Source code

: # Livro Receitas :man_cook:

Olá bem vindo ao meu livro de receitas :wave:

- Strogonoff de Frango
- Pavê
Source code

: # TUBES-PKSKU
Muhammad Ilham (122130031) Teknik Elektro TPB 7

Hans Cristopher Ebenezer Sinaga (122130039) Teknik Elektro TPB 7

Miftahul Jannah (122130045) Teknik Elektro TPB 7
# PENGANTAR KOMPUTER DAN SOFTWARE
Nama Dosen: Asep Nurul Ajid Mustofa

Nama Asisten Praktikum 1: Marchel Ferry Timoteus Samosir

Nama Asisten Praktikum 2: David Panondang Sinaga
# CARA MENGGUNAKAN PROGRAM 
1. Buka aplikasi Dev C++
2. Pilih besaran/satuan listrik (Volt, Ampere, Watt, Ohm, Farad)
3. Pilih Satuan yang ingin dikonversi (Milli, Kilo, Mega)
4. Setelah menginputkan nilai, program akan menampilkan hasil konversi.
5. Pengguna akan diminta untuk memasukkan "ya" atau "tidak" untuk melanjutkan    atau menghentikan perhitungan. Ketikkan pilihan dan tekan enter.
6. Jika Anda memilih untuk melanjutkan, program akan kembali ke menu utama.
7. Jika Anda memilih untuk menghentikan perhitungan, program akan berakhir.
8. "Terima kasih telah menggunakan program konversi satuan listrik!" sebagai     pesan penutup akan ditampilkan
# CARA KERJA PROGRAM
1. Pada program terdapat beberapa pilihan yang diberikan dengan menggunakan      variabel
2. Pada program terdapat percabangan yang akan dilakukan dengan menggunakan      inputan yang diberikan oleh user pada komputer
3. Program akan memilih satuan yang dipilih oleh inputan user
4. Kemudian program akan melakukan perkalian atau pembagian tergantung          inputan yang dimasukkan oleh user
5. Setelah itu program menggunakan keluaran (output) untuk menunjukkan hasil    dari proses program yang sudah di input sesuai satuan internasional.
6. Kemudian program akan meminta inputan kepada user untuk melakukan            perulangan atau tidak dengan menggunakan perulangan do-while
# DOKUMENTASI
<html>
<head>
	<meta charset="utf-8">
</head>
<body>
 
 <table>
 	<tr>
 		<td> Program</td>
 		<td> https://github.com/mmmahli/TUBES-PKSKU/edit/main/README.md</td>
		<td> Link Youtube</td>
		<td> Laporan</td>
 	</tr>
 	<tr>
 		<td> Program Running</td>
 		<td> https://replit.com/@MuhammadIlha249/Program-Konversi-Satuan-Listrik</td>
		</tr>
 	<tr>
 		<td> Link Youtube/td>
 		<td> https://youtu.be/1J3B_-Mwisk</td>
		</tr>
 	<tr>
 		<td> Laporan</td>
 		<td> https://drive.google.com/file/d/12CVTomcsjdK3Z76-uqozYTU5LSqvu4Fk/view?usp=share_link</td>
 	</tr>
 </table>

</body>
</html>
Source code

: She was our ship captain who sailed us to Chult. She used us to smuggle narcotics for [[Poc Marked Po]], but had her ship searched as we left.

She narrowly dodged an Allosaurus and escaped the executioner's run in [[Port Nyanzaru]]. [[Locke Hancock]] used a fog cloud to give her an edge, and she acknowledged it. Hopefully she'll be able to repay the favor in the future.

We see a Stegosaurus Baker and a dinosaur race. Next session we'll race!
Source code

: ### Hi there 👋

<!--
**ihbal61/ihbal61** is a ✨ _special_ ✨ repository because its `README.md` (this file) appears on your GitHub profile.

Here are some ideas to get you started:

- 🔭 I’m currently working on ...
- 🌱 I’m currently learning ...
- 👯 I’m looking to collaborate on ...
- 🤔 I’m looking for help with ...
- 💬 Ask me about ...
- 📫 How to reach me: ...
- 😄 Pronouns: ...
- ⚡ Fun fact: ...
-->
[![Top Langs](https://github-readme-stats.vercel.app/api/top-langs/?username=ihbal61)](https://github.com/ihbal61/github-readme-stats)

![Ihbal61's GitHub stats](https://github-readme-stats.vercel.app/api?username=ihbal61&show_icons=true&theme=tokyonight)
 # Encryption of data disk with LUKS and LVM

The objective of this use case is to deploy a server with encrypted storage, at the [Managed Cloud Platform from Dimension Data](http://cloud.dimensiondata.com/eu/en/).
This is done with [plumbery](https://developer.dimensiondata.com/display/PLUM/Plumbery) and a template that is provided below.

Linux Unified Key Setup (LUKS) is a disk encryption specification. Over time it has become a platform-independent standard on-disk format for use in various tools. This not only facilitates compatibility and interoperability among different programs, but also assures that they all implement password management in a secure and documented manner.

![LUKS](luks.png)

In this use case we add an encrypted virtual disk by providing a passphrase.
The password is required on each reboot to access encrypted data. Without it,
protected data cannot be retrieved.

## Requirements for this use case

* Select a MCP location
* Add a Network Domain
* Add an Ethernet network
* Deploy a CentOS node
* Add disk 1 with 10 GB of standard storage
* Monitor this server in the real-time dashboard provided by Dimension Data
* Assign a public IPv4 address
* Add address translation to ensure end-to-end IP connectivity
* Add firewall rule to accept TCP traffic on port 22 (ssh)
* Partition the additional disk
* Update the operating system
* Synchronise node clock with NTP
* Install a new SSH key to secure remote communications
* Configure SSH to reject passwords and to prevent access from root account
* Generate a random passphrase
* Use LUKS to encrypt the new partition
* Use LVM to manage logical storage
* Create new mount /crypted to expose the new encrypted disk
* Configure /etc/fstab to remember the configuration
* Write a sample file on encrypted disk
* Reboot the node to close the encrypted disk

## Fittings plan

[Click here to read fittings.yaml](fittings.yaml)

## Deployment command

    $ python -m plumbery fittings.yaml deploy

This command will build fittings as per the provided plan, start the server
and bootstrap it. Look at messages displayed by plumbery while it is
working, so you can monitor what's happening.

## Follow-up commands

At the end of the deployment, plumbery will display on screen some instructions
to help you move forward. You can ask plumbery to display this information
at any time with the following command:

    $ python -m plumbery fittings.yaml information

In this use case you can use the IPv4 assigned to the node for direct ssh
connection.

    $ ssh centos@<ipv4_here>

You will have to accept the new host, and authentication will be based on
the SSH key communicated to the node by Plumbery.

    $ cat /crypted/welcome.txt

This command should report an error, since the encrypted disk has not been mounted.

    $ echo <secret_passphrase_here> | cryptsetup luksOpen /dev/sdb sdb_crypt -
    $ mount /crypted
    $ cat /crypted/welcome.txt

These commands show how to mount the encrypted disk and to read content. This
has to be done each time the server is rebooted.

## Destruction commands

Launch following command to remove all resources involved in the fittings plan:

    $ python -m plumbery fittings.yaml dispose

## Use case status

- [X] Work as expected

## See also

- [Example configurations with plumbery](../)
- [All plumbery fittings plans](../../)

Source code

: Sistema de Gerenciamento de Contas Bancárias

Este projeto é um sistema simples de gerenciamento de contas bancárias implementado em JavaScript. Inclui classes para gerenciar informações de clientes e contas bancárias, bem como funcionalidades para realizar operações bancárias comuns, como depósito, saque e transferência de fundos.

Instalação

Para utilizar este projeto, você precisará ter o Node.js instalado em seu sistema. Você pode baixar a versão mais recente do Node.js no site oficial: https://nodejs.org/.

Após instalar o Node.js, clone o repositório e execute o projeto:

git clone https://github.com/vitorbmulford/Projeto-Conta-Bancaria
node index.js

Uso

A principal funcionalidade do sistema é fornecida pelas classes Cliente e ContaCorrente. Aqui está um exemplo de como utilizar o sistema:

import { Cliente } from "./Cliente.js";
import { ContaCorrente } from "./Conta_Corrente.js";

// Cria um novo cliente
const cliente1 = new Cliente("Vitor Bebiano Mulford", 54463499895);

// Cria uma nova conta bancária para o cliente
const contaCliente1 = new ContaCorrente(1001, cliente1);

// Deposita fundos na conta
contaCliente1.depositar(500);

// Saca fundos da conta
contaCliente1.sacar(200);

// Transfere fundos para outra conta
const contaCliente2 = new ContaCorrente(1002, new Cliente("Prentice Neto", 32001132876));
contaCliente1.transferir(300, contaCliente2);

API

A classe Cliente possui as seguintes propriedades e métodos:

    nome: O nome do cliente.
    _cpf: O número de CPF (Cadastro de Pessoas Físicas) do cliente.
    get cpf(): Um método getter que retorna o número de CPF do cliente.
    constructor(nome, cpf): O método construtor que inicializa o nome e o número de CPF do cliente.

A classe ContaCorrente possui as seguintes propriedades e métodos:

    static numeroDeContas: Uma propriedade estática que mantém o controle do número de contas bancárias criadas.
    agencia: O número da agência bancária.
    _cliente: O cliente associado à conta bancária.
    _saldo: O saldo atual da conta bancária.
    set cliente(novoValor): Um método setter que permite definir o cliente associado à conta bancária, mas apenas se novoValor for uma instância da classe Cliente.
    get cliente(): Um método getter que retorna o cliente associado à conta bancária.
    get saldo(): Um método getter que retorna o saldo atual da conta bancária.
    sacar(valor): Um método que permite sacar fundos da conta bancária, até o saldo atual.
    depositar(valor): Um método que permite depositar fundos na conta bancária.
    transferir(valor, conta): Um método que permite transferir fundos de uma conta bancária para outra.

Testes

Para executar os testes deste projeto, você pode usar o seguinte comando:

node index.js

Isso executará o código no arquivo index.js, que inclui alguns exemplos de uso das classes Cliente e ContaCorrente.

....

TRY IT: In the listing above, locate the line with "Após instalar o" and the line with "static numeroDeContas: Uma", then extract exactly those lines and every line between them, and nothing more.

EXERCISE OUTPUT:
Após instalar o Node.js, clone o repositório e execute o projeto:

git clone https://github.com/vitorbmulford/Projeto-Conta-Bancaria
node index.js

Uso

A principal funcionalidade do sistema é fornecida pelas classes Cliente e ContaCorrente. Aqui está um exemplo de como utilizar o sistema:

import { Cliente } from "./Cliente.js";
import { ContaCorrente } from "./Conta_Corrente.js";

// Cria um novo cliente
const cliente1 = new Cliente("Vitor Bebiano Mulford", 54463499895);

// Cria uma nova conta bancária para o cliente
const contaCliente1 = new ContaCorrente(1001, cliente1);

// Deposita fundos na conta
contaCliente1.depositar(500);

// Saca fundos da conta
contaCliente1.sacar(200);

// Transfere fundos para outra conta
const contaCliente2 = new ContaCorrente(1002, new Cliente("Prentice Neto", 32001132876));
contaCliente1.transferir(300, contaCliente2);

API

A classe Cliente possui as seguintes propriedades e métodos:

    nome: O nome do cliente.
    _cpf: O número de CPF (Cadastro de Pessoas Físicas) do cliente.
    get cpf(): Um método getter que retorna o número de CPF do cliente.
    constructor(nome, cpf): O método construtor que inicializa o nome e o número de CPF do cliente.

A classe ContaCorrente possui as seguintes propriedades e métodos:

    static numeroDeContas: Uma propriedade estática que mantém o controle do número de contas bancárias criadas.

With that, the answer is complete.